Case study

Play therapist — Rachel

After a successful career in teaching, Rachel decided to retrain as a play therapist. Find out more about the challenges and rewards of working with children who have a range of emotional issues

Why did you become a play therapist?

I decided to become a play therapist because I realised that there are always children who need something more from the school system, children who come to school with so many issues that there's no way they can sit on a carpet and listen to a teacher. They were the children that I became most interested in. I could see that as a teacher I could do little to help them, but as a play therapist I could reach them.

How did you get your job?

Jobs in play therapy aren't often advertised and networking is very important.

I started looking for work before I finished my MA in Play Therapy from the University of Roehampton and found my own work through word of mouth.

What's a typical day like?

I work within a number of schools on the same day every week, supporting children with their emotional needs and their teachers in their learning. I arrive at a school before the school day starts and check in with the teachers about the children. I have a room in each school and a set of toys which I set up.

Sessions with a child usually take up to an hour, and I work with them individually. Often I see parents and have meetings to discuss what is happening for the child at home.
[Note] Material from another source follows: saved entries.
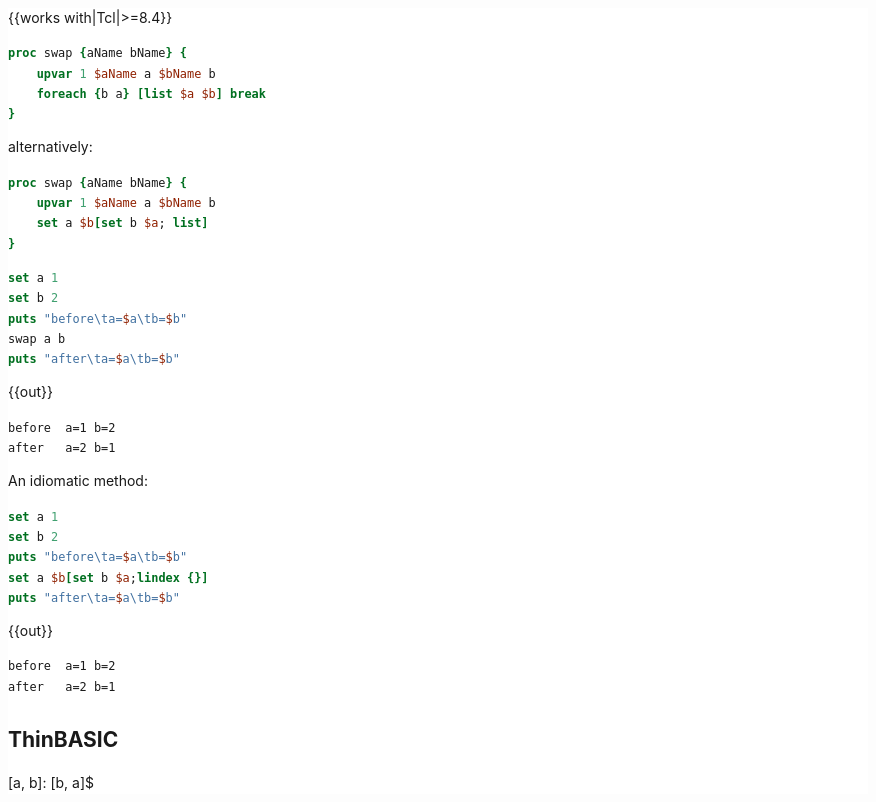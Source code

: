 
{{works with|Tcl|>=8.4}}

```tcl
proc swap {aName bName} {
    upvar 1 $aName a $bName b
    foreach {b a} [list $a $b] break
}
```


alternatively:


```tcl
proc swap {aName bName} {
    upvar 1 $aName a $bName b
    set a $b[set b $a; list]
}
```



```tcl
set a 1
set b 2
puts "before\ta=$a\tb=$b"
swap a b
puts "after\ta=$a\tb=$b"
```


{{out}}

```txt
before	a=1	b=2
after	a=2	b=1
```


An idiomatic method:


```tcl
set a 1
set b 2
puts "before\ta=$a\tb=$b"
set a $b[set b $a;lindex {}]
puts "after\ta=$a\tb=$b"
```


{{out}}

```txt
before	a=1	b=2
after	a=2	b=1
```



## ThinBASIC


[a, b]: [b, a]$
What do you enjoy about being a play therapist?

No two days are the same and I can't predict what will happen during a session. I love working with children and I particularly love those times when the work has made a difference.

The work brings with it a sense of privilege as I have the opportunity to build an important relationship with the child and really get to know them.

What are the challenges?

Play is constantly undervalued in terms of its importance in child development. This is frustrating as the school system is very results driven from an increasingly early age. Children are expected to sit down and learn to read and write without the acknowledgement of the importance of play to a child's individual development.

It's also challenging working with children in a time where families spend less time together. Technology is used to babysit children and they're exposed to things intended for teens. I often end up working with children who need to simply play out their issues but have few opportunities to do so.

How relevant is your degree to your job?

My Masters degree was fundamental to my job as it gave me the tools to work with children with a range of issues. These include bereavement, domestic violence, adoption, trauma, neglect, divorce and foetal alcohol syndrome.

My dissertation was about monitoring what happens during a play therapy intervention - how do we know it is making a difference? This in itself has given me the tools to talk to professionals involved in the life of a child about how important it is to support children and their mental health.

How do you see your career moving forward?

I have a variety of paths open to me and there are opportunities to develop different aspects of the work, such as specialist training to work with families. Many therapists with such in-depth knowledge of children want to develop the family therapist dimension; others develop their work with adopted children or domestic violence and drug abuse. Some work with adults using play therapy.

What advice can you give to others?

I would get as much experience working with children as possible, especially within different settings, for example in schools, play centres, holiday camps and social services.

Knowing and understanding a variety of children is essential to the job as well as a more in-depth knowledge about the effects that background can have on a child's development and subsequent behaviour.